私の通う大学と箱根学園はそこそこ近く、箱学からこの大学へ来たという人も珍しくはない。自転車部にはたくさん部員がいるらしいし、頑張って探せば誰か一人くらい自転車部のOBがいるかもしれない。友達に助けてもらってなんとか探せないかと頑張っていたところ「友達のサークルの先輩の知り合い」という、私とはなんの関係もない人が箱学自転車部OBだということがわかった。
 立川さんという先輩は、レギュラーでもなかったし卒業してから一度も差し入れに行っていないけど、と申し訳なさそうに言っていた。その人にひったくりの件を伝えて、どうしてもお礼がしたいのだと言うと、笑いながら頷いてくれた。いい人だ。



「じゃあ、明日くらいでいいか? ついでだから、オレも何か差し入れを買ってくよ」
「いえ、お礼なので私が出します。立川さんは車を出してくれるだけでじゅぶんすぎますよ」
「さすがにそれじゃ情けないさ」



 困ったように笑いながらも譲らない立川さんに、渋々折れる。運動部の差し入れになにがいいかもわからない私に、立川さんは一緒に買い物に行って、そのまま差し入れに行こうと提案してくれた。とてもいい人だ。



・・・



 ひったくりにあってから一週間、ようやくお礼ができる。あの日見た自転車がかっこよかったから通学用にママチャリも買ってしまったし、あの男の子はなかなか深く私の心に根付いているようだ。

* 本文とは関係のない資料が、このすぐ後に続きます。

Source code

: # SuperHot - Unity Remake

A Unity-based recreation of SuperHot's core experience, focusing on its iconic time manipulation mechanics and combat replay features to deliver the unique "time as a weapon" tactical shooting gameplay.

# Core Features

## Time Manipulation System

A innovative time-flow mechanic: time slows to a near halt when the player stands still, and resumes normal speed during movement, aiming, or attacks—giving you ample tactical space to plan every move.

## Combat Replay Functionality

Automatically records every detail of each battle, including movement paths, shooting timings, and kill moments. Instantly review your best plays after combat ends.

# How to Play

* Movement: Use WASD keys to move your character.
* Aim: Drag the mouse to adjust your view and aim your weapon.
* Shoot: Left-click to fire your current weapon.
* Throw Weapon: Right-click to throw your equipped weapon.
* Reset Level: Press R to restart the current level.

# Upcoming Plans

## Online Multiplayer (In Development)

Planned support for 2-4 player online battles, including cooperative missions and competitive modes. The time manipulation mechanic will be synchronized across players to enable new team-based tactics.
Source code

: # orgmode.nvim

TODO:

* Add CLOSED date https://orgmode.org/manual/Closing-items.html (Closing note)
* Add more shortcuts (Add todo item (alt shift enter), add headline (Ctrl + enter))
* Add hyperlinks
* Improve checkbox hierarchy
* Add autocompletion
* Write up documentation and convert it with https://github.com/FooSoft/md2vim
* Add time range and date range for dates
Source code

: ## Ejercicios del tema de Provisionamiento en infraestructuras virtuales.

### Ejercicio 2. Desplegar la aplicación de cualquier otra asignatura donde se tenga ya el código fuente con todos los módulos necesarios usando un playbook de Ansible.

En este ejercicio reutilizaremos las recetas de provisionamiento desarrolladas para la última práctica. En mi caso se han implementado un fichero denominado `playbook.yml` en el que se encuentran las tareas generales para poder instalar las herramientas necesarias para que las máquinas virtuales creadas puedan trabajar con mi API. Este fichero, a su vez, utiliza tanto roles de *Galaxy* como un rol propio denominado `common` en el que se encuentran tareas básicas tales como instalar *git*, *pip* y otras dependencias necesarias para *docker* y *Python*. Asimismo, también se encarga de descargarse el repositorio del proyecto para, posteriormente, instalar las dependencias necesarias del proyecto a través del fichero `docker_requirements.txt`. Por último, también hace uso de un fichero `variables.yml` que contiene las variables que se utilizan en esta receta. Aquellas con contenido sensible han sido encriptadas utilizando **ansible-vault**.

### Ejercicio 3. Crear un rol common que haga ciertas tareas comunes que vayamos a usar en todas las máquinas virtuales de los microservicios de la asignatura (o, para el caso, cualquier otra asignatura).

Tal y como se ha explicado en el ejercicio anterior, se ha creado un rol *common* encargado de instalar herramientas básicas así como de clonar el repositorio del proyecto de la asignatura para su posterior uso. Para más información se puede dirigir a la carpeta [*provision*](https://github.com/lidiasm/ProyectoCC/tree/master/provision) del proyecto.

 車で箱根学園の校内に入って駐車場にとめて、用意してあった台車に飲み物を積み込む。なかには補給食もあって、なかなか値が張った。だけどあの日してもらったことに比べたら、本当にささやかすぎるお礼だ。
 立川さんとふたり、台車を押しながら自転車部の部室へと行く。立川さんが近くにいた部員に話しかけると、しばらくして金髪の男の子がでてきた。なんだか怖そうな顔をしている。



「福富か、久しぶりだな。とはいっても、オレのことなんか忘れてるか」
「いえ。今日は差し入れありがとうございます」
「オレは半分しか出してないんだよ。半分は彼女が」



 表情が変わらないまま、フクトミという子がこっちを向く。慌てて頭をさげて、私のことを探る視線にどう答えようかと頭を回転させた。
 あの男の子は、ひったくりのことを騒がれるのは嫌いだろう。だけどこのままじゃ、私はなんの関係もない高校の部活に差し入れをした、変質者ということになる。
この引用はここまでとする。